Stored data:
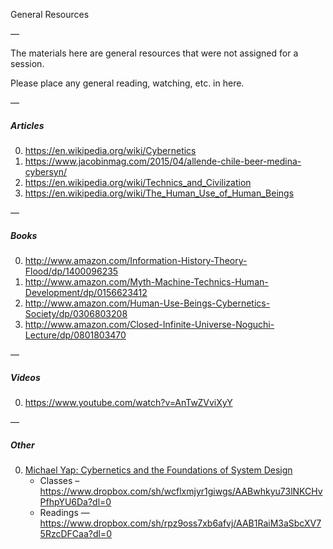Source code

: General Resources

—

The materials here are general resources that were not assigned for a session.

Please place any general reading, watching, etc. in here.

—

##### Articles

0. https://en.wikipedia.org/wiki/Cybernetics
1. https://www.jacobinmag.com/2015/04/allende-chile-beer-medina-cybersyn/
2. https://en.wikipedia.org/wiki/Technics_and_Civilization
3. https://en.wikipedia.org/wiki/The_Human_Use_of_Human_Beings

—

##### Books

0. http://www.amazon.com/Information-History-Theory-Flood/dp/1400096235
1. http://www.amazon.com/Myth-Machine-Technics-Human-Development/dp/0156623412
2. http://www.amazon.com/Human-Use-Beings-Cybernetics-Society/dp/0306803208
3. http://www.amazon.com/Closed-Infinite-Universe-Noguchi-Lecture/dp/0801803470

—

##### Videos

0. https://www.youtube.com/watch?v=AnTwZVviXyY

—

##### Other

0. [Michael Yap: Cybernetics and the Foundations of System Design](https://docs.google.com/document/d/1m82iJqnZc8BPhA8rNkanTxodyhKI0-wLtfKdLvhNSto/edit#heading=h.2zurizhlxl0v)
    - Classes – https://www.dropbox.com/sh/wcflxmjyr1giwgs/AABwhkyu73lNKCHvPfhpYU6Da?dl=0
    - Readings — https://www.dropbox.com/sh/rpz9oss7xb6afvj/AAB1RaiM3aSbcXV75RzcDFCaa?dl=0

What the task requires: Every entry should be written out word for word, except for its pictures.

Exercise output:
Source code

: General Resources

—

The materials here are general resources that were not assigned for a session.

Please place any general reading, watching, etc. in here.

—

##### Articles

0. https://en.wikipedia.org/wiki/Cybernetics
1. https://www.jacobinmag.com/2015/04/allende-chile-beer-medina-cybersyn/
2. https://en.wikipedia.org/wiki/Technics_and_Civilization
3. https://en.wikipedia.org/wiki/The_Human_Use_of_Human_Beings

—

##### Books

0. http://www.amazon.com/Information-History-Theory-Flood/dp/1400096235
1. http://www.amazon.com/Myth-Machine-Technics-Human-Development/dp/0156623412
2. http://www.amazon.com/Human-Use-Beings-Cybernetics-Society/dp/0306803208
3. http://www.amazon.com/Closed-Infinite-Universe-Noguchi-Lecture/dp/0801803470

—

##### Videos

0. https://www.youtube.com/watch?v=AnTwZVviXyY

—

##### Other

0. [Michael Yap: Cybernetics and the Foundations of System Design](https://docs.google.com/document/d/1m82iJqnZc8BPhA8rNkanTxodyhKI0-wLtfKdLvhNSto/edit#heading=h.2zurizhlxl0v)
    - Classes – https://www.dropbox.com/sh/wcflxmjyr1giwgs/AABwhkyu73lNKCHvPfhpYU6Da?dl=0
    - Readings — https://www.dropbox.com/sh/rpz9oss7xb6afvj/AAB1RaiM3aSbcXV75RzcDFCaa?dl=0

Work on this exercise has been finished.